• _Aim of the task_
Report, from the records below, every line where the word "parameters" appears.

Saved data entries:
========================
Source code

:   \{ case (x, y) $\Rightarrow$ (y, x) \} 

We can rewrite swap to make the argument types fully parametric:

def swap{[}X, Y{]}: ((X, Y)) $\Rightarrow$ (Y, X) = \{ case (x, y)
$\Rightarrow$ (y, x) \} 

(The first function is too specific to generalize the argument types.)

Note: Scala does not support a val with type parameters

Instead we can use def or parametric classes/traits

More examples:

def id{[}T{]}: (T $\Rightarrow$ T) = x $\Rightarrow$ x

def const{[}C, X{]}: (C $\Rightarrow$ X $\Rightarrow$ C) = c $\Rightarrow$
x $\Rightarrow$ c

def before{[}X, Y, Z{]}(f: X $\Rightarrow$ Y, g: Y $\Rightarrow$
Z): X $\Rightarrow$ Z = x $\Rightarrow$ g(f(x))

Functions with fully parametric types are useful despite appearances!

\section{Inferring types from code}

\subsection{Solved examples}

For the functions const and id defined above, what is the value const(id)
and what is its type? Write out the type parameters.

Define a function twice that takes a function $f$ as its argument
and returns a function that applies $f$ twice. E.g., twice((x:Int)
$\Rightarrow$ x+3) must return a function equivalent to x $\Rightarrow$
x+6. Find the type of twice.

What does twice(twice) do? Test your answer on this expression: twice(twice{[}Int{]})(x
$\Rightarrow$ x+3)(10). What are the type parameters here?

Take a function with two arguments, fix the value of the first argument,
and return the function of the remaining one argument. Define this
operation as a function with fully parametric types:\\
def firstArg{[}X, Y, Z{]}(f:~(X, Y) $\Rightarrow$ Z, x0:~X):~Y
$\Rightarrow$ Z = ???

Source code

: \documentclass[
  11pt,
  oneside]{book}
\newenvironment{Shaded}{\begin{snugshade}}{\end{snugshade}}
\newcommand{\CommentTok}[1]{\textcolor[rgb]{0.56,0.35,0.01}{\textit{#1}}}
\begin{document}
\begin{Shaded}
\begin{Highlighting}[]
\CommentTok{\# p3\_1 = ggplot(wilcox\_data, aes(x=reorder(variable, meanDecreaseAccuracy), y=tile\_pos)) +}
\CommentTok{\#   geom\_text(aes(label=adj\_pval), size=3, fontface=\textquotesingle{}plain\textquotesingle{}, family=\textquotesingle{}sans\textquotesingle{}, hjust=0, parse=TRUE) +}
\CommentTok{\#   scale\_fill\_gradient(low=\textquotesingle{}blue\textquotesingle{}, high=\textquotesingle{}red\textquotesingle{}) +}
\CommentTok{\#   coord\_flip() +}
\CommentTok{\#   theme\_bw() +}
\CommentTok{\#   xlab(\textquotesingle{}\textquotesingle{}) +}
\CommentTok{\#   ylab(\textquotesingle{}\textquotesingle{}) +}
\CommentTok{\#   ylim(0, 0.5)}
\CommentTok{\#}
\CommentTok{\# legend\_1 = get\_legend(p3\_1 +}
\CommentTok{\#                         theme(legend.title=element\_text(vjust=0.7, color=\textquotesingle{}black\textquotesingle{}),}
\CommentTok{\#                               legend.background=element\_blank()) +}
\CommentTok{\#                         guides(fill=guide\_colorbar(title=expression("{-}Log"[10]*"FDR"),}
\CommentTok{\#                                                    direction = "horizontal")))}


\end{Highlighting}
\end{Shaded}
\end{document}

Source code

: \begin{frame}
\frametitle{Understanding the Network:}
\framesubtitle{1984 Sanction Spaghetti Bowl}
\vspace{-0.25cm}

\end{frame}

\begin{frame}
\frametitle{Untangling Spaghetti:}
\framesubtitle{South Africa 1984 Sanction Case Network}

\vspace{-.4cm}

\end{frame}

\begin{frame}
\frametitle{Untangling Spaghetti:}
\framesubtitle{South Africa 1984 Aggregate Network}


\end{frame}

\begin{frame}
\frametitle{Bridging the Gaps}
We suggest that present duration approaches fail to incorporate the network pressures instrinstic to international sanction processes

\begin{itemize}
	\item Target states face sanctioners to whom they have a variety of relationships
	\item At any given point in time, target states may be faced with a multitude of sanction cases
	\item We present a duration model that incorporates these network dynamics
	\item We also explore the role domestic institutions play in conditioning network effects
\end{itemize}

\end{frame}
========================
• _Answer to this problem_
Note: Scala does not support a val with type parameters
and what is its type? Write out the type parameters.
$\Rightarrow$ x+3)(10). What are the type parameters here?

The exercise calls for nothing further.